Братны уже все решил для себя, я это видела: главную роль
будешь играть ты – ты и больше никто, мальчик Володя Чернышев. И попробуй
доказать мне обратное. Вершиной твоей карьеры был Санта-Клаус на детском
утреннике в спортивном комплексе “Заря”, теперь у тебя есть шанс. Я тебя
выбрал, не подведи меня, малыш!.. Для подобных случаев у иллюзиониста Братны
были придуманы совсем другие тексты – провокационные и нежные одновременно,
заготовленные для счастливого соития художника и модели. Анджей, который все
это время откровенно издевался над своими суперзвездными партнерами, вдруг
преобразился: он отступил на второй план, чтобы заставить никому не известного
актера играть. Играть так, что все находящиеся на съемочной площадке затаили
дыхание. С Чернышевым произошло то, что происходило с любой вещью, которой
касалась рука Братны: теперь он светился внутренним светом. В какую-то долю
секунды он стал чертовски красивым, в потемневших глазах была вся ярость и вся
прелесть мира, даже не очень выразительные губы выгнулись прихотливыми
лепестками.

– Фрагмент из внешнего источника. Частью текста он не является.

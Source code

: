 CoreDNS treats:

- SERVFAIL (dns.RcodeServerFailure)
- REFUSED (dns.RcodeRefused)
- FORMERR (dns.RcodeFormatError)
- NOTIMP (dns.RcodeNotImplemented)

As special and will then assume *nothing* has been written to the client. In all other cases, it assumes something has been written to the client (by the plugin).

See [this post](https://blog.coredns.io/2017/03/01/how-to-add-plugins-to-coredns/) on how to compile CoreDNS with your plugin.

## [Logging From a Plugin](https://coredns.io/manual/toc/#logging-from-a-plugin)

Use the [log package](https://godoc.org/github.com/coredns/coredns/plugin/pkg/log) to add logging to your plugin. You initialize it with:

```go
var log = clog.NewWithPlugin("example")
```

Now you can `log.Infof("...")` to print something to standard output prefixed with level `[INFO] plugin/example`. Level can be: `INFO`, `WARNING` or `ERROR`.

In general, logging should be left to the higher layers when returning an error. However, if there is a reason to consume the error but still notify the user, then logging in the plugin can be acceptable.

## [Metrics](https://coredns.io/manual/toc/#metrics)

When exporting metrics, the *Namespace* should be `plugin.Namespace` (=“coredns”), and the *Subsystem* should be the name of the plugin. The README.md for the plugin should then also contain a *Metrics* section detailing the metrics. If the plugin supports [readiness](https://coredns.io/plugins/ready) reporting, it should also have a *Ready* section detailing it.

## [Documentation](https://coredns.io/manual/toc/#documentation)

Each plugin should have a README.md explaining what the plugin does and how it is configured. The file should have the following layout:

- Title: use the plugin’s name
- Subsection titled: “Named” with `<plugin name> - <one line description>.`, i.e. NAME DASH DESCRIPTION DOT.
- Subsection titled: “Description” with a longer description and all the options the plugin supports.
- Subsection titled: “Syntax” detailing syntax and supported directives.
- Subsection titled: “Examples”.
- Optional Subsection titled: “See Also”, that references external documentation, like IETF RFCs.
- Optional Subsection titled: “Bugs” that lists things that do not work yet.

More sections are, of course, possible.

Совершенно завороженная происходящим, я поймала себя на
одной-единственной мысли: пусть это зафиксирует камера. Немного усилий, и этот
мальчик проснется знаменитым…
– Что творит, гад! – одобрительно выдохнул за моей
спиной дядя Федор. – Без ножа режет…
Судьба роли была решена – об этом, прежде чем закончить
пробы, сообщил всем Братны. Он похлопал опешившего Чернышева по плечу и
представил съемочной группе нового главного героя: вариант окончательный и обжалованию
не подлежит. Обалдевший от такого неожиданного фарта питерский счастливчик
сидел на краешке стула и смотрел на Братны влюбленными глазами. Сам же Братны,
казалось, потерял всякий интерес к актеру, Чернышовым занялась вездесущая Муза:
контракт, суточные, проживание в мосфильмовской гостинице и прочие унылые
производственные мелочи, не касающиеся высокого искусства.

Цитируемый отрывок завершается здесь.